Exercise brief:
Copy nothing but the lines below running from the line containing "- 🔭 I’m currently" through the line containing "- 🌱 I’m currently", both end lines included.

Plain-text document sources:
····················
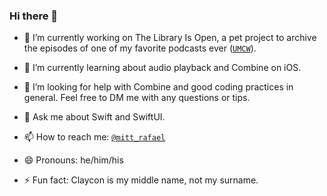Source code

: ### Hi there 👋

- 🔭 I’m currently working on The Library Is Open, a pet project to archive the episodes of one of my favorite podcasts ever (<a href="https://soundcloud.com/ummilkshakechamadowanda" target="_blank">`UMCW`</a>).

- 🌱 I’m currently learning about audio playback and Combine on iOS.

- 🤔 I’m looking for help with Combine and good coding practices in general. Feel free to DM me with any questions or tips.

- 💬 Ask me about Swift and SwiftUI.

- 📫 How to reach me: <a href="http://twitter.com/mitt_rafael" target="_blank">`@mitt_rafael`</a>

- 😄 Pronouns: he/him/his

- ⚡ Fun fact: Claycon is my middle name, not my surname.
····················
Task solution:
- 🔭 I’m currently working on The Library Is Open, a pet project to archive the episodes of one of my favorite podcasts ever (<a href="https://soundcloud.com/ummilkshakechamadowanda" target="_blank">`UMCW`</a>).

- 🌱 I’m currently learning about audio playback and Combine on iOS.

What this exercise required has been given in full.